▶ _Exercise goal_
Starting with the line that contains "Scripts the require" and stopping after the line that contains "Note that Cairo", return each line below exactly as written, with no others.
Top of Information provided
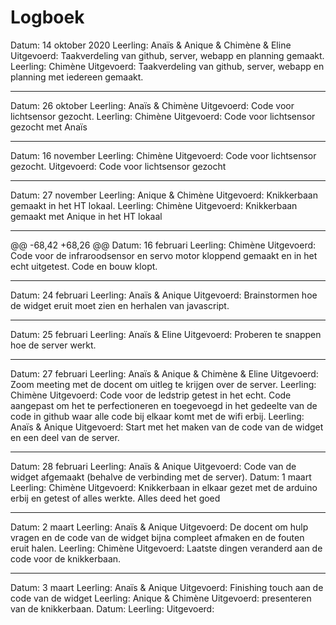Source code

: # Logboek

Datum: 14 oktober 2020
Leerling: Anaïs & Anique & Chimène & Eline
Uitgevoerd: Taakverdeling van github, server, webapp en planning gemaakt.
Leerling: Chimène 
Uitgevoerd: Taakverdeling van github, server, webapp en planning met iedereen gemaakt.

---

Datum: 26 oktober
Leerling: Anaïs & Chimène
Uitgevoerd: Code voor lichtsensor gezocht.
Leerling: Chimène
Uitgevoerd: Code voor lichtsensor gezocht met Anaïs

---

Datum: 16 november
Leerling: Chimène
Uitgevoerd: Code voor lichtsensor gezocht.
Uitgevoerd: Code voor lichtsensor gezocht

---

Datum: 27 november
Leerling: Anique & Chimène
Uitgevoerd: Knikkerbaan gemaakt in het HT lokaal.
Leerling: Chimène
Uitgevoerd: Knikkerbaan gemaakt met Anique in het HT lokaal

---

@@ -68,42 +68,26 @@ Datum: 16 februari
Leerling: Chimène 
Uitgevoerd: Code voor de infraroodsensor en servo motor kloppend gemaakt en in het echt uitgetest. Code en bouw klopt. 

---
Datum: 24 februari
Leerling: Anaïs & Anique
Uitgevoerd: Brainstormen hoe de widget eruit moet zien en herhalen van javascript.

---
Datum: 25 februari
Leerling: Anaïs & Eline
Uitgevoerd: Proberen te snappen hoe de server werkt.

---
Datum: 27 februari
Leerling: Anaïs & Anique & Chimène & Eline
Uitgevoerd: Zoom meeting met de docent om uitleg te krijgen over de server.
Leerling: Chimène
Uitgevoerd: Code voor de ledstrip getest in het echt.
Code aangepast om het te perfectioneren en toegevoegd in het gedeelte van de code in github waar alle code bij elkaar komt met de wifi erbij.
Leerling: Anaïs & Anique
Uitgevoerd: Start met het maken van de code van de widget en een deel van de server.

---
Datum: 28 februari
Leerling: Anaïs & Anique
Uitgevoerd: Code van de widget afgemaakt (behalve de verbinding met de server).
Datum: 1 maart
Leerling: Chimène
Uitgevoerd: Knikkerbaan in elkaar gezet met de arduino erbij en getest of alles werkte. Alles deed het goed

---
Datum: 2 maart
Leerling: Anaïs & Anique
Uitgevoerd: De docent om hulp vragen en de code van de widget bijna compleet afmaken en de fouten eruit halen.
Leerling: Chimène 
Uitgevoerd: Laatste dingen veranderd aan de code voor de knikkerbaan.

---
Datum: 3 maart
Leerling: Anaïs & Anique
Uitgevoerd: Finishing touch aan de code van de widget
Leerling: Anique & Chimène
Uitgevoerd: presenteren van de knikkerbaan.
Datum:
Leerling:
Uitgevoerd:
Bottom of Information provided
Top of Information provided
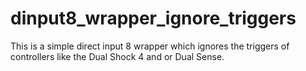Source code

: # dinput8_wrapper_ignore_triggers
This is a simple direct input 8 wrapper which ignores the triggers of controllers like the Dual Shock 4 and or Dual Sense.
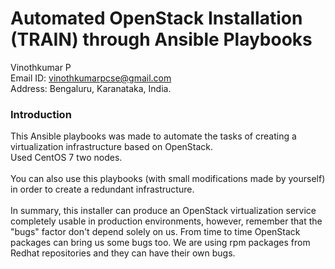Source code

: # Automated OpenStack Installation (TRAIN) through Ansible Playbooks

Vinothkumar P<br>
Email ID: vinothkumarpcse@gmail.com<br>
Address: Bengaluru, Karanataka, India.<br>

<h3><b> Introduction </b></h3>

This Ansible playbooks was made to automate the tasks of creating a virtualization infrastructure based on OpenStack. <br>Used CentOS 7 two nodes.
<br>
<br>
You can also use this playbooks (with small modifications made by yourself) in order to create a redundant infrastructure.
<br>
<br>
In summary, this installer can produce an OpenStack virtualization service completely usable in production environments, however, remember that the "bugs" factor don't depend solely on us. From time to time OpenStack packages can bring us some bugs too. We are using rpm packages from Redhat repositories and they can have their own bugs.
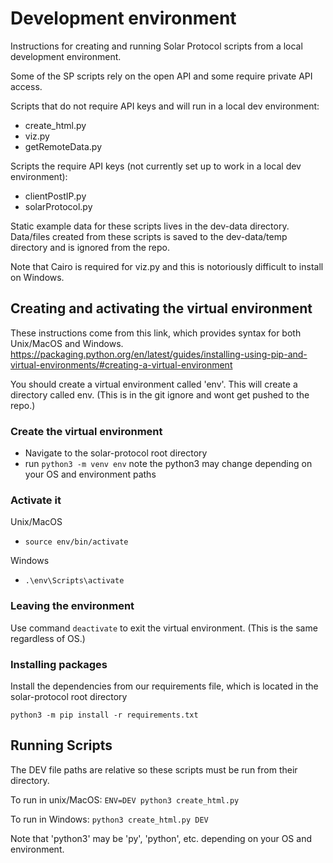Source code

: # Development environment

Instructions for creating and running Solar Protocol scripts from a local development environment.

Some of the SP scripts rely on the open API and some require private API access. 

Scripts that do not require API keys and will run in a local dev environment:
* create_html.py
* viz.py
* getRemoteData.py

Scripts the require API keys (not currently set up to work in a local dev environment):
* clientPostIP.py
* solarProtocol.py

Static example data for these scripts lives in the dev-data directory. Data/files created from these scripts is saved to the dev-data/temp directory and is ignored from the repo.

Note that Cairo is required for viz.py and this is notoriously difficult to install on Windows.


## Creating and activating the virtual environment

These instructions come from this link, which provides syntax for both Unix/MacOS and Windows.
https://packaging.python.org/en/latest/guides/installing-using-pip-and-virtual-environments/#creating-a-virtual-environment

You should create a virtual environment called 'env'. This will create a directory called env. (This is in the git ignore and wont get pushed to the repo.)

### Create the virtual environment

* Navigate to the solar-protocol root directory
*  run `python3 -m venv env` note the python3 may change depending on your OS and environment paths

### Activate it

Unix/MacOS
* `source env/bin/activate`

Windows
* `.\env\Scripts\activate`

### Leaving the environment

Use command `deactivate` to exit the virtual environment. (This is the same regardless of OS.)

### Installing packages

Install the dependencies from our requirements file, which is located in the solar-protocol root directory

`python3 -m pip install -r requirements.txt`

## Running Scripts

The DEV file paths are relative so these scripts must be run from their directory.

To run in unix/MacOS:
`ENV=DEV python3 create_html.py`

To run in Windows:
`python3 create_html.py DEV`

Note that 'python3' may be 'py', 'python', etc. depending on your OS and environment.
Bottom of Information provided
▶ _Written answer_
Scripts the require API keys (not currently set up to work in a local dev environment):
* clientPostIP.py
* solarProtocol.py

Static example data for these scripts lives in the dev-data directory. Data/files created from these scripts is saved to the dev-data/temp directory and is ignored from the repo.

Note that Cairo is required for viz.py and this is notoriously difficult to install on Windows.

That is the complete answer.